How old is tiny baby?

Have the sibling met baby yet? If not I can understand him wanting to take it but I really think they should come to you

If they have met then baby should stay home, this is time for your dp to spend time with his children he presumably hasn't seen for a while and he won't be able to do that fully with babe in arms

Satsuma2019 · 08/05/2020 10:51

I don’t think you are being unreasonable OP. I would not feel comfortable my new baby going to my DP ex house. You clearly are not amicable not just that but I was quite an anxious FTM and was always worried about the baby being held properly and there was a few times when younger family members were trying to walk around with baby and it just worried me...

SlowDown76mph · 08/05/2020 10:52

Just say no.

MintyMabel · 08/05/2020 10:53

I think you are being petty with your reasons for not allowing the baby to go over there.

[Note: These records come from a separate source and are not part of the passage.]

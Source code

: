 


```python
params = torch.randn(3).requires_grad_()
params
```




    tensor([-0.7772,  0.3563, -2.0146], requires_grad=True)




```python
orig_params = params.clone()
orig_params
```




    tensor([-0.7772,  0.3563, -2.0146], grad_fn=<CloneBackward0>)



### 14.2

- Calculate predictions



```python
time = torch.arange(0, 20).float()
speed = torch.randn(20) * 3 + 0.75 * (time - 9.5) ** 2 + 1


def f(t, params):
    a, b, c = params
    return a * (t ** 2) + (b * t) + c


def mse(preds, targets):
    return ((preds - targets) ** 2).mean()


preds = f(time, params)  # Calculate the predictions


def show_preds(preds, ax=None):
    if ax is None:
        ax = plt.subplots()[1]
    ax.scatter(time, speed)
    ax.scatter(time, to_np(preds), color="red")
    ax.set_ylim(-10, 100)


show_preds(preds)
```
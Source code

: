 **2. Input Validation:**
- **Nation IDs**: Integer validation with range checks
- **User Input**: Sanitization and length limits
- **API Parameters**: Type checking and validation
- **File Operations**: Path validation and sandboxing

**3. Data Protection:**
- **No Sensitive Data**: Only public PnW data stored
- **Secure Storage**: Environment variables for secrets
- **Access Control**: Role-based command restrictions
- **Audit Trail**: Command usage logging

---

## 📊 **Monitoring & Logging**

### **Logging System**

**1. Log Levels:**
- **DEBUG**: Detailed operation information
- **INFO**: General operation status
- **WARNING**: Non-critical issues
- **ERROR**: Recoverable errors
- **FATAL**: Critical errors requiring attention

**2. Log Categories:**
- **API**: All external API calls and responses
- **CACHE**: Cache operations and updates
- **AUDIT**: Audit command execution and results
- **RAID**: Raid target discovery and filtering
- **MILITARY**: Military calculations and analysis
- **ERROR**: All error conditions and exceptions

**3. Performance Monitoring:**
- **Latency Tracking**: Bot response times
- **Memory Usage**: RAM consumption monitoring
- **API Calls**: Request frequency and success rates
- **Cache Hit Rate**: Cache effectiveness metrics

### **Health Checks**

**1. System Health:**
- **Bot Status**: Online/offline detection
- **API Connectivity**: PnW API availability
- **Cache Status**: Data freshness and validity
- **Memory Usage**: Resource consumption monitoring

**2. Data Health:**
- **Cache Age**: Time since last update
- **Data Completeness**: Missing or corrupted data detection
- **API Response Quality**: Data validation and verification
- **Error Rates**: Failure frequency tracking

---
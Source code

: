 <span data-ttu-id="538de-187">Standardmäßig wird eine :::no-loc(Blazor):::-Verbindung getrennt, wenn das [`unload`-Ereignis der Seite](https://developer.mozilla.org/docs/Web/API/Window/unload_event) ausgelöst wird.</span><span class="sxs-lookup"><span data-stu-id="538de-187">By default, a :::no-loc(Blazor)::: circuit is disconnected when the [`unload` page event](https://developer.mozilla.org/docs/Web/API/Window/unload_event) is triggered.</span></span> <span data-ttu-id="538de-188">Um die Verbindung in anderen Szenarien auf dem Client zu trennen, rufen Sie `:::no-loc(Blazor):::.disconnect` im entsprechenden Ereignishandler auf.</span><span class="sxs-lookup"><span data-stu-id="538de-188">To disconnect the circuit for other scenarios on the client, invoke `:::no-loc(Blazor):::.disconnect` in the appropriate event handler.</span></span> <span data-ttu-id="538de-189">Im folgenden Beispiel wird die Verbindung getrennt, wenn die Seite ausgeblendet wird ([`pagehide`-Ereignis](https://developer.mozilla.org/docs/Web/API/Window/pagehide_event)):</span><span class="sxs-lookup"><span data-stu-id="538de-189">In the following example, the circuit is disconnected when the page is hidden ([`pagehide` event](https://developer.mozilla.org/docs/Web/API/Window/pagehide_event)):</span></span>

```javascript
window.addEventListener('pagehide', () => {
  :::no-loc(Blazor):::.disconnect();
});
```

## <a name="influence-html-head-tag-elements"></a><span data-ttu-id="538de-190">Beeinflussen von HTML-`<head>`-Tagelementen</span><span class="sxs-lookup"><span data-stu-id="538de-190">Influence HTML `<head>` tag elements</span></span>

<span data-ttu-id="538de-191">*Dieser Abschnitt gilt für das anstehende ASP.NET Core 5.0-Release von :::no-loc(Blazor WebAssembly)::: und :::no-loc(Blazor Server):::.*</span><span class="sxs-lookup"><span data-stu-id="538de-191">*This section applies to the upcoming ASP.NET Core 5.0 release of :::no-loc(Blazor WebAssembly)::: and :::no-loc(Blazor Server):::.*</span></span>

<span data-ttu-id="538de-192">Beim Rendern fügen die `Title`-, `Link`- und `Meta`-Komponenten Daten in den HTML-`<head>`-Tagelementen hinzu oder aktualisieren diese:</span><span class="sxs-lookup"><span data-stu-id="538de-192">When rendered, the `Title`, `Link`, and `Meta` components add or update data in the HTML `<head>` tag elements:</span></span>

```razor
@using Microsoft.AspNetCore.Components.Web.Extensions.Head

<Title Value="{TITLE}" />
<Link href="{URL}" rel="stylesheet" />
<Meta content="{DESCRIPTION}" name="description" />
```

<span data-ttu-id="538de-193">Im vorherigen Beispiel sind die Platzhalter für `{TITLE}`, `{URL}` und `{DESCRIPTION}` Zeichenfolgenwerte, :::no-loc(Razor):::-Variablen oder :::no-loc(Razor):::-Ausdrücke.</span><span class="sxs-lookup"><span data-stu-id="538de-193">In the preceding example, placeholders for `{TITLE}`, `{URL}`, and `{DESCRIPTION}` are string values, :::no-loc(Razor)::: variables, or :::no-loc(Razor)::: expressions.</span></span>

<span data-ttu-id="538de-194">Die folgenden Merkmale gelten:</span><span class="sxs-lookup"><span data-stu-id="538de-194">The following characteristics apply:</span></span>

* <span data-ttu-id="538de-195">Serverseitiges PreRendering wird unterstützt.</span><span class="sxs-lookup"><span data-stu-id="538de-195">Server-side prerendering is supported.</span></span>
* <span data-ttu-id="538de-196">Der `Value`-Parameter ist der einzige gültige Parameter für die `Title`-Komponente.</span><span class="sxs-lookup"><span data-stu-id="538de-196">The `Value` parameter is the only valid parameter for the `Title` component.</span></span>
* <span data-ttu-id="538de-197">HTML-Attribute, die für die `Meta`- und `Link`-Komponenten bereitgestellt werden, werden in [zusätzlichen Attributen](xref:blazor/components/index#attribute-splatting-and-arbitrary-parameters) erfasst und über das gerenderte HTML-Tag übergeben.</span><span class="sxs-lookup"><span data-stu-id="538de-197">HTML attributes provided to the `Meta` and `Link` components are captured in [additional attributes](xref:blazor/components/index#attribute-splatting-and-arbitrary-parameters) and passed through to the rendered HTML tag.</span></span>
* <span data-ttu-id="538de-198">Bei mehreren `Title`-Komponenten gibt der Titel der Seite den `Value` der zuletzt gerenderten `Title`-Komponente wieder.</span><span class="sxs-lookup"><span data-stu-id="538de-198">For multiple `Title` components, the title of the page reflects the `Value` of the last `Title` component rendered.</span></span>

I think you know there isn't any risk to your baby, it's just that the ex has pissed you off.

However, the most obvious reason to say no is, it is against the guidelines for lockdown. It would be stretching the allowances they've made for children living between two parents to the absolute limit, if not breaking it completely.

His kids can meet their step sibling after lockdown. There is no benefit to the baby to meet them and that's why the allowances were put in place.

CarolefeckinBaskin · 08/05/2020 10:59

I personally wouldn't use the unvaccinated baby angle, it's of no relevance to baby being at risk of C19 or a bitchy ex.
Not unless his dc with his ex have not been immunised in which case I most certainly wouldn't want a tiny baby close to them yet.
I would be happy for the dc to come to you but no way would I allow him to take the baby.
Stand your ground op.

CloudyVanilla · 08/05/2020 11:01

No way would I allow this but no way would my DP expect it if he were in your dps shoes

Gawdsake2020 · 08/05/2020 11:01

Why would you want to risk your tiny baby catching COVID19? Bit weird for him to take your child to his exes house when she has a bad attitude towards you, why can’t his kids come to yours?

LizzieLoafer · 08/05/2020 11:05

He should be spending quality time with his other DC and won't be able to do that if he takes the baby every time.

They might want their dad to themselves now and again.

onalongsabbatical · 08/05/2020 11:07

She's not being petty ffs she's just upset because she's bonded with the baby and is uncomfortable with the baby going.

Gncq · 08/05/2020 11:07

I'm basically with you OP.
Hell would freeze over before I'd let MY tiny baby be looked over by the ex.

Just say the same as ex, "I'm not comfortable with that".